## [Task requirements]
The lines below that include the word "examples" are to be reported.

## [Provided records]
◆ ◆ ◆ ◆ ◆

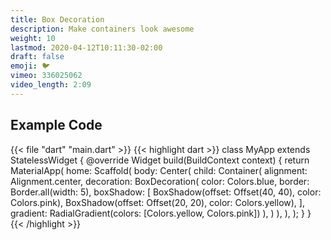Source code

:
```yaml
---
title: Box Decoration
description: Make containers look awesome
weight: 10
lastmod: 2020-04-12T10:11:30-02:00
draft: false
emoji: 🐦
vimeo: 336025062
video_length: 2:09
---
```


## Example Code

{{< file "dart" "main.dart" >}}
{{< highlight dart >}}
class MyApp extends StatelessWidget {
 @override
 Widget build(BuildContext context) {
   return MaterialApp(
     home: Scaffold(
       body: Center(
         child: Container(
           alignment: Alignment.center,
           decoration: BoxDecoration(
             color: Colors.blue,
             border: Border.all(width: 5),
             boxShadow: [
               BoxShadow(offset: Offset(40, 40), color: Colors.pink),
               BoxShadow(offset: Offset(20, 20), color: Colors.yellow),
             ],
             gradient: RadialGradient(colors: [Colors.yellow, Colors.pink])
           ),
         )
       ),
     ),
   );
 }
}
{{< /highlight >}}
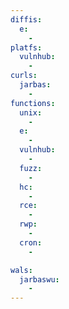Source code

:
 ```yaml
---
diffis:
  e:
    -
platfs:
  vulnhub:
    -
curls:
  jarbas:
    -
functions:
  unix:
    -
  e:
    -
  vulnhub:
    -
  fuzz:
    -
  hc:
    -
  rce:
    -
  rwp:
    -
  cron:
    -

wals:
  jarbaswu:
    -
---
```

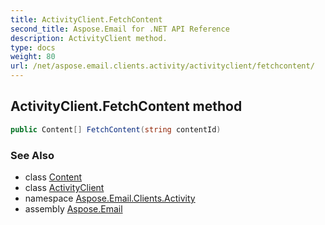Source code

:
 ```yaml
---
title: ActivityClient.FetchContent
second_title: Aspose.Email for .NET API Reference
description: ActivityClient method. 
type: docs
weight: 80
url: /net/aspose.email.clients.activity/activityclient/fetchcontent/
---
```

## ActivityClient.FetchContent method

```csharp
public Content[] FetchContent(string contentId)
```

### See Also

* class [Content](../../content/)
* class [ActivityClient](../)
* namespace [Aspose.Email.Clients.Activity](../../activityclient/)
* assembly [Aspose.Email](../../../)


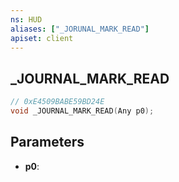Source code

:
 ```yaml
---
ns: HUD
aliases: ["_JORUNAL_MARK_READ"]
apiset: client
---
```

## _JOURNAL_MARK_READ

```c
// 0xE4509BABE59BD24E
void _JOURNAL_MARK_READ(Any p0);
```


## Parameters
* **p0**:
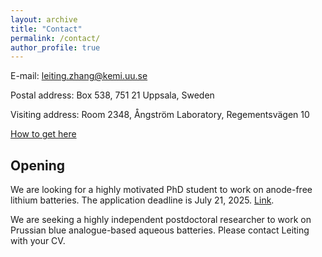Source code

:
 ```yaml
---
layout: archive
title: "Contact"
permalink: /contact/
author_profile: true
---
```



E-mail: [leiting.zhang@kemi.uu.se](mailto:leiting.zhang@kemi.uu.se)

Postal address: Box 538, 751 21 Uppsala, Sweden

Visiting address: Room 2348, Ångström Laboratory, Regementsvägen 10 

[How to get here](https://www.kemi.uu.se/angstrom/about-us#anchor-799832)


## Opening

We are looking for a highly motivated PhD student to work on anode-free lithium batteries. The application deadline is July 21, 2025. [Link](https://uu.varbi.com/what:job/jobID:839356/).

We are seeking a highly independent postdoctoral researcher to work on Prussian blue analogue-based aqueous batteries. Please contact Leiting with your CV.



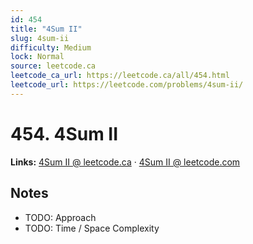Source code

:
 ```yaml
--- 
id: 454
title: "4Sum II"
slug: 4sum-ii
difficulty: Medium
lock: Normal
source: leetcode.ca
leetcode_ca_url: https://leetcode.ca/all/454.html
leetcode_url: https://leetcode.com/problems/4sum-ii/
---
```


# 454. 4Sum II

**Links:** [4Sum II @ leetcode.ca](https://leetcode.ca/all/454.html) · [4Sum II @ leetcode.com](https://leetcode.com/problems/4sum-ii/)

## Notes
- TODO: Approach
- TODO: Time / Space Complexity
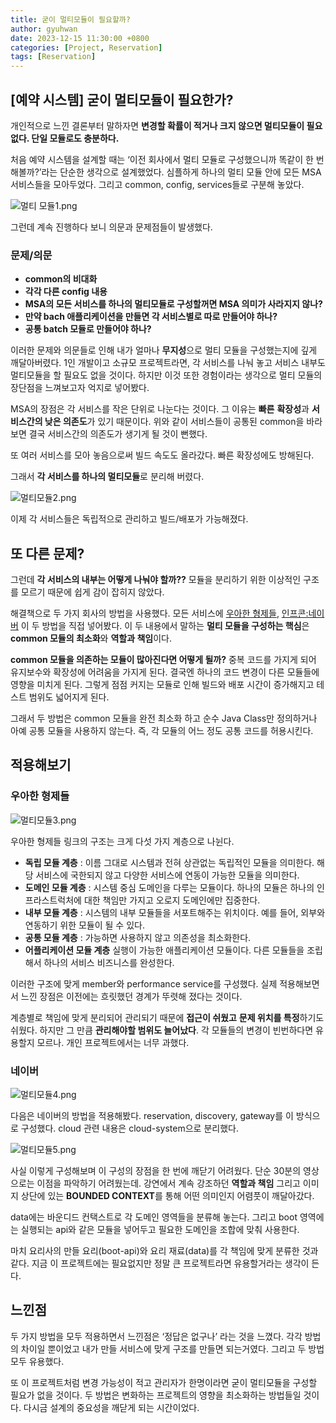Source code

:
 ```yaml
---
title: 굳이 멀티모듈이 필요할까?
author: gyuhwan
date: 2023-12-15 11:30:00 +0800
categories: [Project, Reservation]
tags: [Reservation]
---
```

## [예약 시스템] 굳이 멀티모듈이 필요한가?

개인적으로 느낀 결론부터 말하자면 **변경할 확률이 적거나 크지 않으면 멀티모듈이 필요없다. 단일 모듈로도 충분하다.**

처음 예약 시스템을 설계할 때는 ‘이전 회사에서 멀티 모듈로 구성했으니까 똑같이 한 번 해볼까?’라는 단순한 생각으로 설계했었다. 
심플하게 하나의 멀티 모듈 안에 모든 MSA 서비스들을 모아두었다. 그리고 common, config, services들로 구분해 놓았다.

![멀티 모듈1.png](/commons/reservation/멀티모듈1.png)

그런데 계속 진행하다 보니 의문과 문제점들이 발생했다. 

### 문제/의문

- **common의 비대화**
- **각각 다른 config 내용**
- **MSA의 모든 서비스를 하나의 멀티모듈로 구성할꺼면 MSA 의미가 사라지지 않나?**
- **만약 bach 애플리케이션을 만들면 각 서비스별로 따로 만들어야 하나?**
- **공통 batch 모듈로 만들어야 하나?**

이러한 문제와 의문들로 인해 내가 얼마나 **무지성**으로 멀티 모듈을 구성했는지에 깊게 깨달아버렸다. 1인 개발이고 소규모 프로젝트라면, 각 서비스를 나눠 놓고 서비스 내부도 멀티모듈을 할 필요도 없을 것이다. 하지만 이것 또한 경험이라는 생각으로 멀티 모듈의 장단점을 느껴보고자 억지로 넣어봤다. 

MSA의 장점은 각 서비스를 작은 단위로 나눈다는 것이다. 그 이유는 **빠른** **확장성**과 **서비스간의 낮은 의존도**가 있기 때문이다. 위와 같이 서비스들이 공통된 common을 바라보면 결국 서비스간의 의존도가 생기게 될 것이 뻔했다. 

또 여러 서비스를 모아 놓음으로써 빌드 속도도 올라갔다. 빠른 확장성에도 방해된다. 

그래서 **각 서비스를 하나의 멀티모듈**로 분리해 버렸다.  

![멀티모듈2.png](/commons/reservation/멀티모듈2.png)

이제 각 서비스들은 독립적으로 관리하고 빌드/배포가 가능해졌다. 

## 또 다른 문제?

그런데 **각 서비스의 내부는 어떻게 나눠야 할까??** 모듈을 분리하기 위한 이상적인 구조를 모르기 때문에 쉽게 감이 잡히지 않았다. 

해결책으로 두 가지 회사의 방법을 사용했다. 모든 서비스에 [우아한 형제들](https://techblog.woowahan.com/2637/), [인프콘:네이버](https://www.youtube.com/watch?v=ipDzLJK-7Kc) 이 두 방법을 직접 넣어봤다. 이 두 내용에서 말하는 **멀티 모듈을 구성하는 핵심**은 **common 모듈의 최소화**와 **역할과 책임**이다.

**common 모듈을 의존하는 모듈이 많아진다면 어떻게 될까?** 중복 코드를 가지게 되어 유지보수와 확장성에 어려움을 가지게 된다. 결국엔 하나의 코드 변경이 다른 모듈들에 영향을 미치게 된다. 그렇게 점점 커지는 모듈로 인해 빌드와 배포 시간이 증가해지고 테스트 범위도 넓어지게 된다.

그래서 두 방법은 common 모듈을 완전 최소화 하고 순수 Java Class만 정의하거나 아예 공통 모듈을 사용하지 않는다. 즉, 각 모듈의 어느 정도 공통 코드를 허용시킨다.

## 적용해보기

### 우아한 형제들

![멀티모듈3.png](/commons/reservation/멀티모듈3.png)

우아한 형제들 링크의 구조는 크게 다섯 가지 계층으로 나뉜다. 

- **독립 모듈 계층** : 이름 그대로 시스템과 전혀 상관없는 독립적인 모듈을 의미한다. 해당 서비스에 국한되지 않고 다양한 서비스에 연동이 가능한 모듈을 의미한다.
- **도메인 모듈 계층** : 시스템 중심 도메인을 다루는 모듈이다. 하나의 모듈은 하나의 인프라스트럭처에 대한 책임만 가지고 오로지 도메인에만 집중한다.
- **내부 모듈 계층** : 시스템의 내부 모듈들을 서포트해주는 위치이다. 예를 들어, 외부와 연동하기 위한 모듈이 될 수 있다.
- **공통 모듈 계층** : 가능하면 사용하지 않고 의존성을 최소화한다.
- **어플리케이션 모듈 계층** 실행이 가능한 애플리케이션 모듈이다. 다른 모듈들을 조립해서 하나의 서비스 비즈니스를 완성한다.

이러한 구조에 맞게 member와 performance service를 구성했다. 실제 적용해보면서 느낀 장점은 이전에는 흐릿했던 경계가 뚜렷해 졌다는 것이다.

계층별로 책임에 맞게 분리되어 관리되기 때문에 **접근이 쉬웠고** **문제 위치를 특정**하기도 쉬웠다. 하지만 그 만큼 **관리해야할 범위도 늘어났다**. 각 모듈들의 변경이 빈번하다면 유용할지 모르나. 개인 프로젝트에서는 너무 과했다. 

### 네이버

![멀티모듈4.png](/commons/reservation/멀티모듈4.png)

다음은 네이버의 방법을 적용해봤다. reservation, discovery, gateway를 이 방식으로 구성했다. cloud 관련 내용은 cloud-system으로 분리했다. 

![멀티모듈5.png](/commons/reservation/멀티모듈5.png)

사실 이렇게 구성해보며 이 구성의 장점을 한 번에 깨닫기 어려웠다. 단순 30분의 영상으로는 이점을 파악하기 어려웠는데. 강연에서 계속 강조하던 **역할과 책임** 그리고 이미지 상단에 있는 **BOUNDED CONTEXT**를 통해 어떤 의미인지 어렴풋이 깨달아갔다.

data에는 바운디드 컨택스트로 각 도메인 영역들을 분류해 놓는다. 그리고 boot 영역에는 실행되는 api와 같은 모듈을 넣어두고 필요한 도메인을 조합에 맞춰 사용한다. 

마치 요리사의 만들 요리(boot-api)와 요리 재료(data)를 각 책임에 맞게 분류한 것과 같다. 지금 이 프로젝트에는 필요없지만 정말 큰 프로젝트라면 유용할거라는 생각이 든다. 

## 느낀점

두 가지 방법을 모두 적용하면서 느낀점은 ‘정답은 없구나’ 라는 것을 느꼈다. 각각 방법의 차이일 뿐이었고 내가 만들 서비스에 맞게 구조를 만들면 되는거였다. 그리고 두 방법 모두 유용했다.

또 이 프로젝트처럼 변경 가능성이 적고 관리자가 한명이라면 굳이 멀티모듈을 구성할 필요가 없을 것이다. 두 방법은 변화하는 프로젝트의 영향을 최소화하는 방법들일 것이다. 다시금 설계의 중요성을 깨닫게 되는 시간이었다.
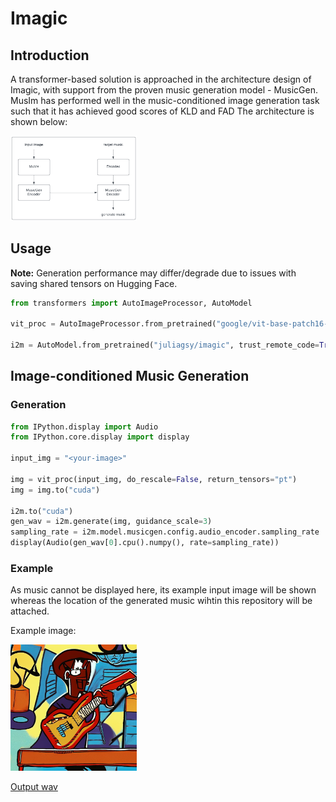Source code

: # Imagic

## Introduction

A transformer-based solution is approached in the architecture design of Imagic, with support from the proven music generation model - MusicGen. MusIm has performed well in the music-conditioned image generation task such that it has achieved good scores of KLD and FAD The architecture is shown below:

<img width="40%" src="examples/arch.png">

## Usage

**Note:** Generation performance may differ/degrade due to issues with saving shared tensors on Hugging Face.

```python
from transformers import AutoImageProcessor, AutoModel

vit_proc = AutoImageProcessor.from_pretrained("google/vit-base-patch16-224-in21k", low_cpu_mem_usage=True)

i2m = AutoModel.from_pretrained("juliagsy/imagic", trust_remote_code=True)
```

## Image-conditioned Music Generation

### Generation

```python
from IPython.display import Audio
from IPython.core.display import display

input_img = "<your-image>"

img = vit_proc(input_img, do_rescale=False, return_tensors="pt")
img = img.to("cuda")

i2m.to("cuda")
gen_wav = i2m.generate(img, guidance_scale=3)
sampling_rate = i2m.model.musicgen.config.audio_encoder.sampling_rate
display(Audio(gen_wav[0].cpu().numpy(), rate=sampling_rate))
```

### Example

As music cannot be displayed here, its example input image will be shown whereas the location of the generated music wihtin this repository will be attached.

Example image:

<img width="40%" src="examples/img_5.png">

[Output wav](examples/wav_5.wav)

◆ ◆ ◆ ◆ ◆

## [Task result]
<img width="40%" src="examples/arch.png">
<img width="40%" src="examples/img_5.png">
[Output wav](examples/wav_5.wav)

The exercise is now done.